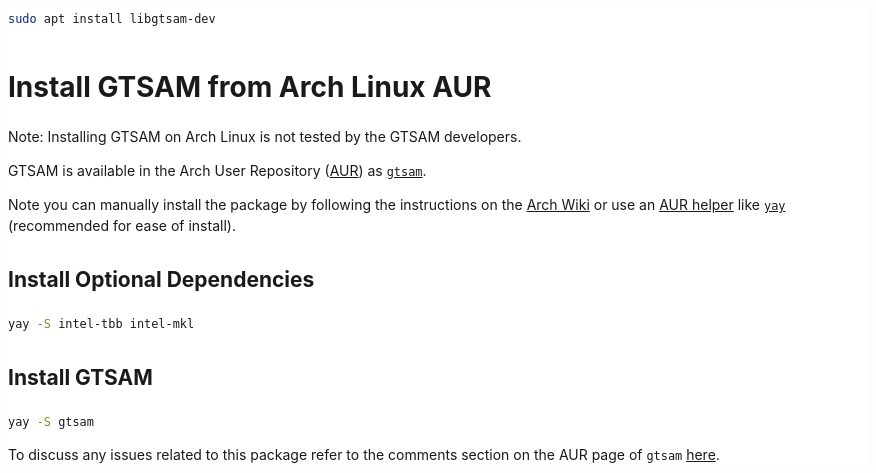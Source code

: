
 ```sh
sudo apt install libgtsam-dev
```

# Install GTSAM from Arch Linux AUR

Note: Installing GTSAM on Arch Linux is not tested by the GTSAM developers.

GTSAM is available in the Arch User Repository
([AUR](https://wiki.archlinux.org/index.php/Arch_User_Repository)) as
[`gtsam`](https://aur.archlinux.org/packages/gtsam/).

Note you can manually install the package by following the instructions on the
[Arch Wiki](https://wiki.archlinux.org/index.php/Arch_User_Repository#Installing_packages)
or use an [AUR helper](https://wiki.archlinux.org/index.php/AUR_helpers) like
[`yay`](https://aur.archlinux.org/packages/yay/)
(recommended for ease of install).

## Install Optional Dependencies

```sh
yay -S intel-tbb intel-mkl
```

## Install GTSAM
```sh
yay -S gtsam
```

To discuss any issues related to this package refer to the comments section on
the AUR page of `gtsam` [here](https://aur.archlinux.org/packages/gtsam/).
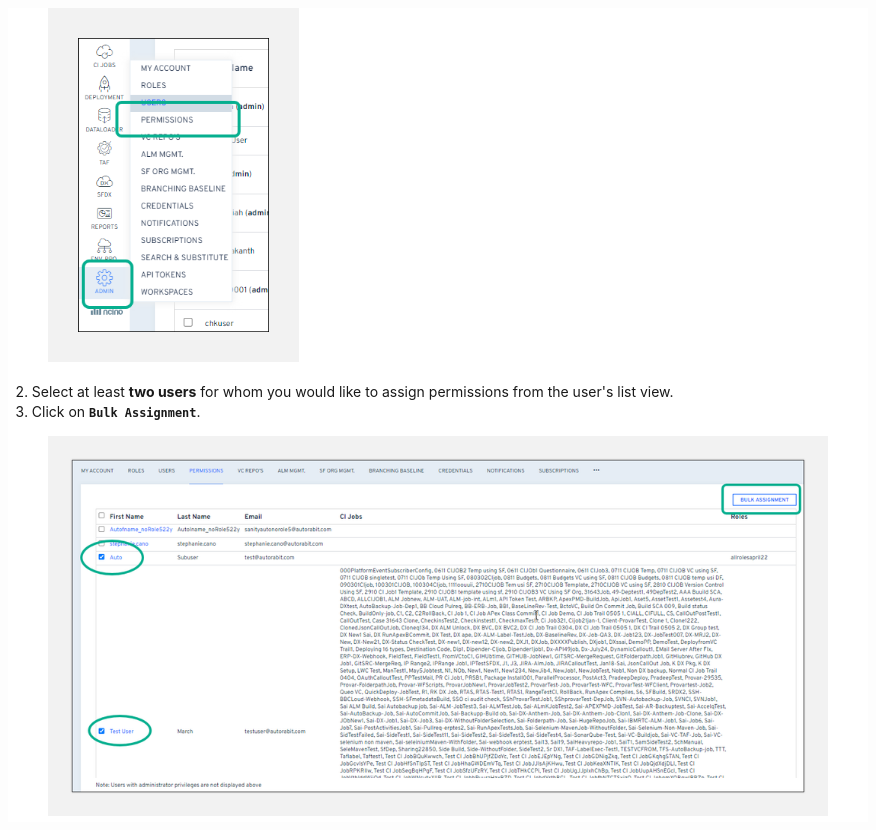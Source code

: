<figure><img src="../../../../.gitbook/assets/image (618).png" alt="" width="251"><figcaption></figcaption></figure>

2. Select at least **two users** for whom you would like to assign permissions from the user's list view.
3. Click on **`Bulk Assignment`**.

<figure><img src="../../../../.gitbook/assets/image (619).png" alt=""><figcaption></figcaption></figure>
══════════════════════════════
Problem description: Set down all of the entries precisely and keep the pictures out of the copy.

Output:
Source code

:
 ```sh
sudo apt install libgtsam-dev
```

# Install GTSAM from Arch Linux AUR

Note: Installing GTSAM on Arch Linux is not tested by the GTSAM developers.

GTSAM is available in the Arch User Repository
([AUR](https://wiki.archlinux.org/index.php/Arch_User_Repository)) as
[`gtsam`](https://aur.archlinux.org/packages/gtsam/).

Note you can manually install the package by following the instructions on the
[Arch Wiki](https://wiki.archlinux.org/index.php/Arch_User_Repository#Installing_packages)
or use an [AUR helper](https://wiki.archlinux.org/index.php/AUR_helpers) like
[`yay`](https://aur.archlinux.org/packages/yay/)
(recommended for ease of install).

## Install Optional Dependencies

```sh
yay -S intel-tbb intel-mkl
```

## Install GTSAM
```sh
yay -S gtsam
```

To discuss any issues related to this package refer to the comments section on
the AUR page of `gtsam` [here](https://aur.archlinux.org/packages/gtsam/).
Source code

:<figure><img src="../../../../.gitbook/assets/image (618).png" alt="" width="251"><figcaption></figcaption></figure>

2. Select at least **two users** for whom you would like to assign permissions from the user's list view.
3. Click on **`Bulk Assignment`**.

<figure><img src="../../../../.gitbook/assets/image (619).png" alt=""><figcaption></figcaption></figure>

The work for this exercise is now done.